*Task objective*
The answer is to be the lines below that lie between the line holding "As it is my" and the line holding "- [로블록스 개발 첫", inclusive, transcribed exactly and free of pictures.

*Provided data*
+-------+

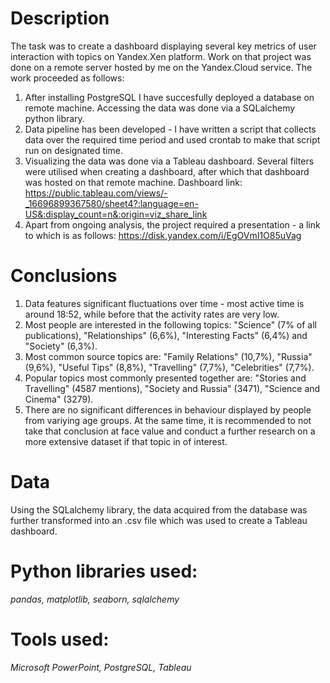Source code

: # Description
The task was to create a dashboard displaying several key metrics of user interaction with topics on Yandex.Xen platform. Work on that project was done on a remote server hosted by me on the Yandex.Cloud service. The work proceeded as follows:
1. After installing PostgreSQL I have succesfully deployed a database on remote machine. Accessing the data was done via a SQLalchemy python library.
2. Data pipeline has been developed - I have written a script that collects data over the required time period and used crontab to make that script run on designated time.
3. Visualizing the data was done via a Tableau dashboard. Several filters were utilised when creating a dashboard, after which that dashboard was hosted on that remote machine. Dashboard link: https://public.tableau.com/views/-_16696899367580/sheet4?:language=en-US&:display_count=n&:origin=viz_share_link
4. Apart from ongoing analysis, the project required a presentation - a link to which is as follows: https://disk.yandex.com/i/EgOVmI1O85uVag

# Conclusions
1. Data features significant fluctuations over time - most active time is around 18:52, while before that the activity rates are very low.
2. Most people are interested in the following topics: "Science" (7% of all publications), "Relationships" (6,6%), "Interesting Facts" (6,4%) and "Society" (6,3%).
3. Most common source topics are: "Family Relations" (10,7%), "Russia" (9,6%), "Useful Tips" (8,8%), "Travelling" (7,7%), "Celebrities" (7,7%).
4. Popular topics most commonly presented together are: "Stories and Travelling" (4587 mentions), "Society and Russia" (3471), "Science and Cinema" (3279).
5. There are no significant differences in behaviour displayed by people from variying age groups. At the same time, it is recommended to not take that conclusion at face value and conduct a further research on a more extensive dataset if that topic in of interest.

# Data
Using the SQLalchemy library, the data acquired from the database was further transformed into an .csv file which was used to create a Tableau dashboard.

# Python libraries used:
*pandas, matplotlib, seaborn, sqlalchemy*
# Tools used:
*Microsoft PowerPoint, PostgreSQL, Tableau*


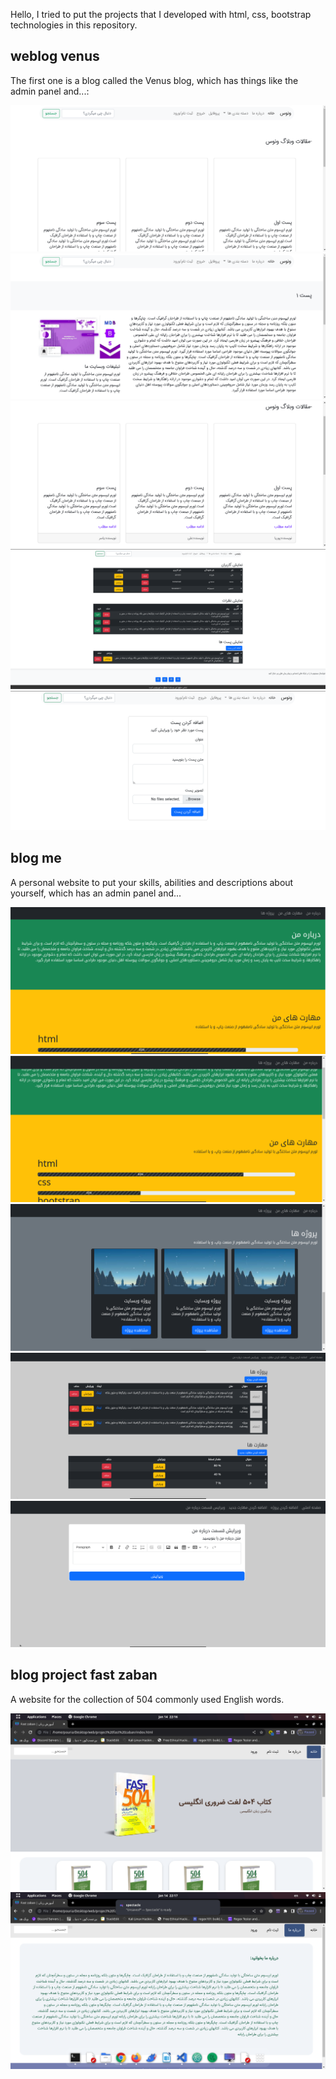 Hello, I tried to put the projects that I developed with html, css, bootstrap technologies in this repository.


## weblog venus
 The first one is a blog called the Venus blog, which has things like the admin panel and...:

![venus](./blog-Venus/img/Readme/i1.png)
![venus](./blog-Venus/img/Readme/i2.png) 
![venus](./blog-Venus/img/Readme/i3.png) 
![venus](./blog-Venus/img/Readme/i4.png) 
![venus](./blog-Venus/img/Readme/i5.png) 


## blog me
A personal website to put your skills, abilities and descriptions about yourself, which has an admin panel and...

![website me](./blog-me/img/ReadMeImages/img-1.png) 
![website me](./blog-me/img/ReadMeImages/img-2.png)
![website me](./blog-me/img/ReadMeImages/img-3.png) 
![website me](./blog-me/img/ReadMeImages/img-4.png) 
![website me](./blog-me/img/ReadMeImages/img-5.png) 


## blog project fast zaban
A website for the collection of 504 commonly used English words. 

![project fast zaban](<./project fast zaban/img/Readme/1.png>)
![project fast zaban](<./project fast zaban/img/Readme/2.png>) 
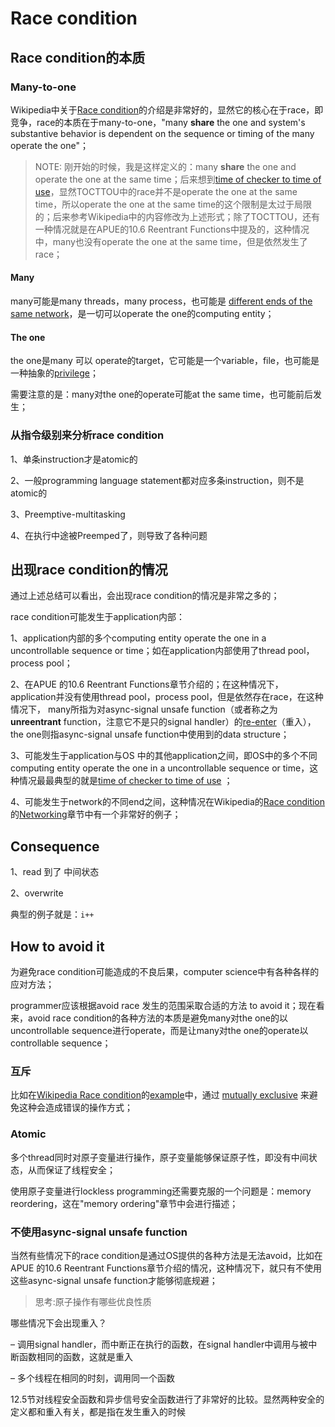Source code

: # Race condition



## Race condition的本质



### Many-to-one

Wikipedia中关于[Race condition](https://en.wikipedia.org/wiki/Race_condition)的介绍是非常好的，显然它的核心在于race，即竞争，race的本质在于many-to-one，"many **share** the one and  system's  substantive behavior is dependent on the sequence or timing of the many operate the one"；

> NOTE: 刚开始的时候，我是这样定义的：many **share** the one and operate the one at the same time；后来想到[time of checker to time of use](https://en.wikipedia.org/wiki/Time_of_check_to_time_of_use)，显然TOCTTOU中的race并不是operate the one  at the same time，所以operate the one at the same time的这个限制是太过于局限的；后来参考Wikipedia中的内容修改为上述形式；除了TOCTTOU，还有一种情况就是在APUE的10.6 Reentrant Functions中提及的，这种情况中，many也没有operate the one at the same time，但是依然发生了race；

#### Many

many可能是many threads，many process，也可能是 [different ends of the same network](https://en.wikipedia.org/wiki/Race_condition#Networking)，是一切可以operate the one的computing entity；

#### The one

the one是many 可以 operate的target，它可能是一个variable，file，也可能是一种抽象的[privilege](https://en.wikipedia.org/wiki/Race_condition#Networking)；

需要注意的是：many对the one的operate可能at the same time，也可能前后发生；



### 从指令级别来分析race condition

1、单条instruction才是atomic的

2、一般programming language statement都对应多条instruction，则不是atomic的

3、Preemptive-multitasking

4、在执行中途被Preemped了，则导致了各种问题

## 出现race condition的情况

通过上述总结可以看出，会出现race condition的情况是非常之多的；

race condition可能发生于application内部：

1、application内部的多个computing entity operate the one in a uncontrollable sequence or time；如在application内部使用了thread pool，process pool；

2、在APUE 的10.6 Reentrant Functions章节介绍的；在这种情况下，application并没有使用thread pool，process pool，但是依然存在race，在这种情况下， many所指为对async-signal unsafe function（或者称之为**unreentrant** function，注意它不是只的signal handler）的[re-enter](https://en.wikipedia.org/wiki/Reentrancy_(computing))（重入），the one则指async-signal unsafe function中使用到的data structure；

3、可能发生于application与OS 中的其他application之间，即OS中的多个不同computing entity operate the one in a uncontrollable sequence or time，这种情况最最典型的就是[time of checker to time of use](https://en.wikipedia.org/wiki/Time_of_check_to_time_of_use) ；

4、可能发生于network的不同end之间，这种情况在Wikipedia的[Race condition](https://en.wikipedia.org/wiki/Race_condition) 的[Networking](https://en.wikipedia.org/wiki/Race_condition#Networking)章节中有一个非常好的例子；



## Consequence

1、read 到了 中间状态

2、overwrite 

典型的例子就是：`i++`



## How to avoid it

为避免race condition可能造成的不良后果，computer science中有各种各样的应对方法；

programmer应该根据avoid race 发生的范围采取合适的方法 to avoid it；现在看来，avoid race condition的各种方法的本质是避免many对the one的以uncontrollable sequence进行operate，而是让many对the one的operate以controllable sequence；

### 互斥

比如在[Wikipedia Race condition](https://en.wikipedia.org/wiki/Race_condition)的[example](https://en.wikipedia.org/wiki/Race_condition#Example)中，通过 [mutually exclusive](https://en.wikipedia.org/wiki/Mutually_exclusive) 来避免这种会造成错误的操作方式；

### Atomic

多个thread同时对原子变量进行操作，原子变量能够保证原子性，即没有中间状态，从而保证了线程安全；

使用原子变量进行lockless programming还需要克服的一个问题是：memory reordering，这在"memory ordering"章节中会进行描述；



### 不使用async-signal unsafe function

当然有些情况下的race condition是通过OS提供的各种方法是无法avoid，比如在APUE 的10.6 Reentrant Functions章节介绍的情况，这种情况下，就只有不使用这些async-signal unsafe function才能够彻底规避；

> 思考:原子操作有哪些优良性质

哪些情况下会出现重入？

– 调用signal handler，而中断正在执行的函数，在signal handler中调用与被中断函数相同的函数，这就是重入

– 多个线程在相同的时刻，调用同一个函数



12.5节对线程安全函数和异步信号安全函数进行了非常好的比较。显然两种安全的定义都和重入有关，都是指在发生重入的时候



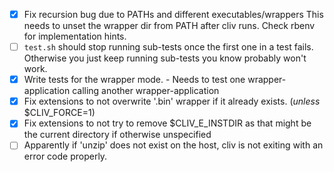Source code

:- [x] Fix recursion bug due to PATHs and different executables/wrappers
      This needs to unset the wrapper dir from PATH after cliv runs.
      Check rbenv for implementation hints.
- [ ] `test.sh` should stop running sub-tests once the first one in a test fails.
      Otherwise you just keep running sub-tests you know probably won't work.
- [x] Write tests for the wrapper mode.
      - Needs to test one wrapper-application calling another wrapper-application
- [x] Fix extensions to not overwrite '.bin' wrapper if it already exists.
      (*unless* $CLIV_FORCE=1)
- [x] Fix extensions to not try to remove $CLIV_E_INSTDIR as that might be the
      current directory if otherwise unspecified
- [ ] Apparently if 'unzip' does not exist on the host, cliv is not exiting with
      an error code properly.
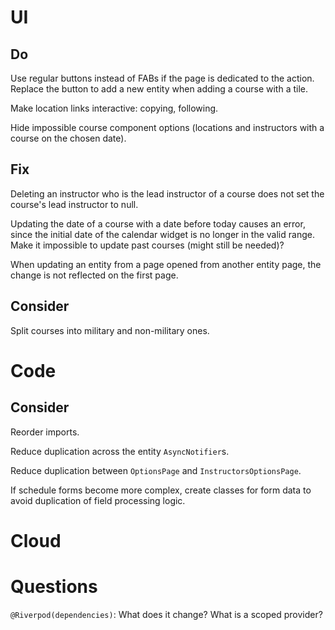 # UI

## Do

Use regular buttons instead of FABs if the page is dedicated to the action.
Replace the button to add a new entity when adding a course with a tile.

Make location links interactive: copying, following.

Hide impossible course component options (locations and instructors with a 
course on the chosen date).

## Fix

Deleting an instructor who is the lead instructor of a course does not set the 
course's lead instructor to null.

Updating the date of a course with a date before today causes an error, since 
the initial date of the calendar widget is no longer in the valid range.
Make it impossible to update past courses (might still be needed)?

When updating an entity from a page opened from another entity page, the change 
is not reflected on the first page.

## Consider

Split courses into military and non-military ones.

# Code

## Consider

Reorder imports.

Reduce duplication across the entity `AsyncNotifier`s.

Reduce duplication between `OptionsPage` and `InstructorsOptionsPage`.

If schedule forms become more complex, create classes for form data to avoid 
duplication of field processing logic.

# Cloud

# Questions

`@Riverpod(dependencies)`: What does it change? What is a scoped provider?
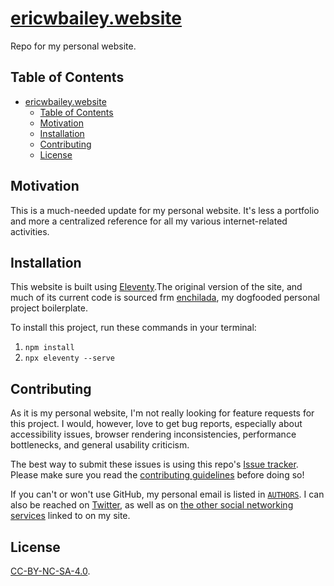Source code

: # [ericwbailey.website](http://ericwbailey.website)

Repo for my personal website.

## Table of Contents

- [ericwbailey.website](#ericwbaileydesign)
  - [Table of Contents](#table-of-contents)
  - [Motivation](#motivation)
  - [Installation](#installation)
  - [Contributing](#contributing)
  - [License](#license)

## Motivation

This is a much-needed update for my personal website. It's less a portfolio and more a centralized reference for all my various internet-related activities.

## Installation

This website is built using [Eleventy](https://www.11ty.dev/).The original version of the site, and much of its current code is sourced frm [enchilada](https://github.com/ericwbailey/enchilada), my dogfooded personal project boilerplate.

To install this project, run these commands in your terminal:

1. `npm install`
1. `npx eleventy --serve`

## Contributing

As it is my personal website, I'm not really looking for feature requests for this project. I would, however, love to get bug reports, especially about accessibility issues, browser rendering inconsistencies, performance bottlenecks, and general usability criticism.

The best way to submit these issues is using this repo's [Issue tracker](https://github.com/ericwbailey/ericwbailey.website/issues). Please make sure you read the [contributing guidelines](https://github.com/ericwbailey/ericwbailey.website/blob/main/CONTRIBUTING.md#submitting-issues) before doing so!

If you can't or won't use GitHub, my personal email is listed in [`AUTHORS`](https://github.com/ericwbailey/ericwbailey.website/blob/main/AUTHORS). I can also be reached on [Twitter](http://twitter.com/ericwbailey), as well as on [the other social networking services](https://ericwbailey.website#subtitle-contact) linked to on my site.

## License

[CC-BY-NC-SA-4.0](https://github.com/ericwbailey/ericwbailey.website/blob/main/LICENSE.md).
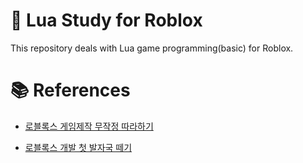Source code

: # 📢 Lua Study for Roblox
This repository deals with Lua game programming(basic) for Roblox.

# 📚 References
- [로블록스 게임제작 무작정 따라하기](https://search.shopping.naver.com/book/catalog/32463732646?query=%EB%A1%9C%EB%B8%94%EB%A1%9D%EC%8A%A4%20%EA%B2%8C%EC%9E%84%EC%A0%9C%EC%9E%91%20%EB%AC%B4%EC%9E%91%EC%A0%95%20%EB%94%B0%EB%9D%BC%ED%95%98%EA%B8%B0&NaPm=ct%3Dlgmamy28%7Cci%3Df0a4476d3c3642da1090691bd51a777b8864fca1%7Ctr%3Dboksl%7Csn%3D95694%7Chk%3D5c1fe1d66255ecf2af47e6569fb49d874c7c3d4d)

- [로블록스 개발 첫 발자국 떼기](https://search.shopping.naver.com/book/catalog/32466851335?query=%EB%A1%9C%EB%B8%94%EB%A1%9D%EC%8A%A4%20%EA%B0%9C%EB%B0%9C%20%EC%B2%AB%20%EB%B0%9C%EC%9E%90%EA%B5%AD%20%EB%96%BC%EA%B8%B0&NaPm=ct%3Dlgmanoao%7Cci%3Dcdab5872b9a98c049981b4de39a6435fe05fd56a%7Ctr%3Dboksl%7Csn%3D95694%7Chk%3Da7ac59ddb48f10e4c3812193520cfb7ca4c78ff1)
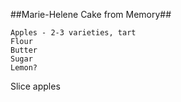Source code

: ##Marie-Helene Cake from Memory##
	
	Apples - 2-3 varieties, tart
	Flour
	Butter
	Sugar
	Lemon?

Slice apples
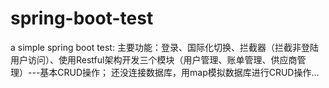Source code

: # spring-boot-test
a simple spring boot test:
主要功能：登录、国际化切换、拦截器（拦截非登陆用户访问）、使用Restful架构开发三个模块（用户管理、账单管理、供应商管理）---基本CRUD操作；
还没连接数据库，用map模拟数据库进行CRUD操作...
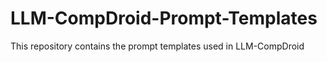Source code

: # LLM-CompDroid-Prompt-Templates
This repository contains the prompt templates used in LLM-CompDroid

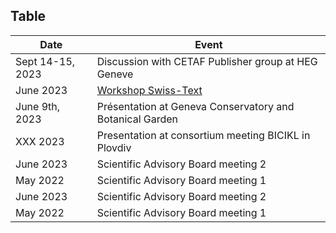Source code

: ## Table

| Date | Event |
| ------ | ----------- |
| Sept 14-15, 2023 | Discussion with CETAF Publisher group at HEG Geneve |
| June 2023 | [Workshop Swiss-Text](https://biodiversity.text-analytics.ch/)|
| June  9th, 2023 | Présentation at Geneva Conservatory and Botanical Garden |
| XXX 2023 | Presentation at consortium meeting BICIKL in Plovdiv |
| June 2023 | Scientific Advisory Board meeting 2 |
| May 2022 | Scientific Advisory Board meeting 1 |
| June 2023 | Scientific Advisory Board meeting 2 |
| May 2022 | Scientific Advisory Board meeting 1 |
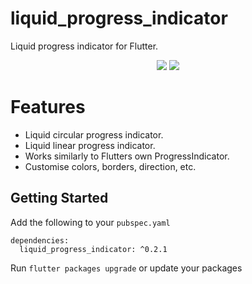 # liquid_progress_indicator  
  
Liquid progress indicator for Flutter. 

<p align="center">
<img src="https://raw.githubusercontent.com/JordanADavies/liquid_progress_indicator/master/art/liquid_circular_progress_indicator.gif">
<img src="https://raw.githubusercontent.com/JordanADavies/liquid_progress_indicator/master/art/liquid_linear_progress_indicator.gif">
</p>
  
# Features  
  
 - Liquid circular progress indicator.
 - Liquid linear progress indicator.
 - Works similarly to Flutters own ProgressIndicator.
 - Customise colors, borders, direction, etc.
  
## Getting Started  
  
Add the following to your `pubspec.yaml`

    dependencies:  
      liquid_progress_indicator: ^0.2.1

Run `flutter packages upgrade` or update your packages

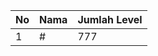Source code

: | No | Nama            | Jumlah Level |
|----|-----------------|--------------|
| 1  | #    |    777        |
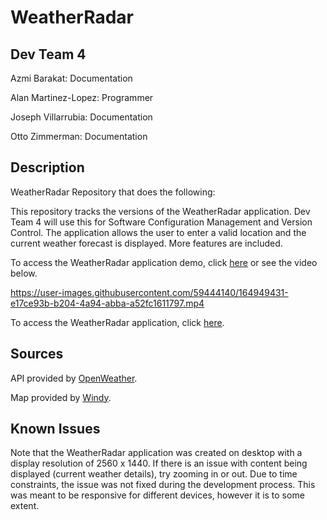 # WeatherRadar

## Dev Team 4

Azmi Barakat: Documentation

Alan Martinez-Lopez: Programmer

Joseph Villarrubia: Documentation

Otto Zimmerman: Documentation

## Description

WeatherRadar Repository that does the following:

This repository tracks the versions of the WeatherRadar application. Dev Team 4 will use this for Software Configuration Management and Version Control. The application allows the user to enter a valid location and the current weather forecast is displayed. More features are included.

To access the WeatherRadar application demo, click [here](https://www.loom.com/share/6726861a7e03442684abaa1fff4424f9) or see the video below.

https://user-images.githubusercontent.com/59444140/164949431-e17ce93b-b204-4a94-abba-a52fc1611797.mp4

To access the WeatherRadar application, click [here](https://am26001.github.io/WeatherRadar/index.html).

## Sources
API provided by [OpenWeather](https://openweathermap.org/api).

Map provided by [Windy](https://www.windy.com/41.876/-87.624?41.408,-87.624,8).

## Known Issues
Note that the WeatherRadar application was created on desktop with a display resolution of 2560 x 1440. If there is an issue with content being displayed (current weather details), try zooming in or out. Due to time constraints, the issue was not fixed during the development process. This was meant to be responsive for different devices, however it is to some extent.

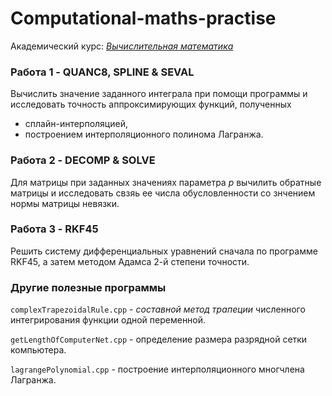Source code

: # Computational-maths-practise
Академический курс: [*Вычислительная математика*](https://github.com/Yang-Pi/Computational-maths-book/tree/master/computational-maths/pdf)

### Работа 1 - QUANC8, SPLINE & SEVAL
Вычислить значение заданного интеграла при помощи программы и исследовать точность аппроксимирующих функций, полученных
  - сплайн-интерполяцией,
  - построением интерполяционного полинома Лагранжа.
  
 ### Работа 2 - DECOMP & SOLVE
Для матрицы при заданных значениях параметра *p* вычилить обратные матрицы и исследовать свзяь ее числа обусловленности со знчением нормы матрицы невязки.

### Работа 3 - RKF45
Решить систему дифференциальных уравнений сначала по программе RKF45, а затем методом Адамса 2-й степени точности.

### Другие полезные программы
`complexTrapezoidalRule.cpp` - *составной метод трапеции* численного интегрирования функции одной переменной.

`getLengthOfComputerNet.cpp` - определение размера разрядной сетки компьютера.

`lagrangePolynomial.cpp` - построение интерполяционного многчлена Лагранжа.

+-------+

*Answer for the task*
As it is my personal website, I'm not really looking for feature requests for this project. I would, however, love to get bug reports, especially about accessibility issues, browser rendering inconsistencies, performance bottlenecks, and general usability criticism.

The best way to submit these issues is using this repo's [Issue tracker](https://github.com/ericwbailey/ericwbailey.website/issues). Please make sure you read the [contributing guidelines](https://github.com/ericwbailey/ericwbailey.website/blob/main/CONTRIBUTING.md#submitting-issues) before doing so!

If you can't or won't use GitHub, my personal email is listed in [`AUTHORS`](https://github.com/ericwbailey/ericwbailey.website/blob/main/AUTHORS). I can also be reached on [Twitter](http://twitter.com/ericwbailey), as well as on [the other social networking services](https://ericwbailey.website#subtitle-contact) linked to on my site.

## License

[CC-BY-NC-SA-4.0](https://github.com/ericwbailey/ericwbailey.website/blob/main/LICENSE.md).
Source code

: # 📢 Lua Study for Roblox
This repository deals with Lua game programming(basic) for Roblox.

# 📚 References
- [로블록스 게임제작 무작정 따라하기](https://search.shopping.naver.com/book/catalog/32463732646?query=%EB%A1%9C%EB%B8%94%EB%A1%9D%EC%8A%A4%20%EA%B2%8C%EC%9E%84%EC%A0%9C%EC%9E%91%20%EB%AC%B4%EC%9E%91%EC%A0%95%20%EB%94%B0%EB%9D%BC%ED%95%98%EA%B8%B0&NaPm=ct%3Dlgmamy28%7Cci%3Df0a4476d3c3642da1090691bd51a777b8864fca1%7Ctr%3Dboksl%7Csn%3D95694%7Chk%3D5c1fe1d66255ecf2af47e6569fb49d874c7c3d4d)

- [로블록스 개발 첫 발자국 떼기](https://search.shopping.naver.com/book/catalog/32466851335?query=%EB%A1%9C%EB%B8%94%EB%A1%9D%EC%8A%A4%20%EA%B0%9C%EB%B0%9C%20%EC%B2%AB%20%EB%B0%9C%EC%9E%90%EA%B5%AD%20%EB%96%BC%EA%B8%B0&NaPm=ct%3Dlgmanoao%7Cci%3Dcdab5872b9a98c049981b4de39a6435fe05fd56a%7Ctr%3Dboksl%7Csn%3D95694%7Chk%3Da7ac59ddb48f10e4c3812193520cfb7ca4c78ff1)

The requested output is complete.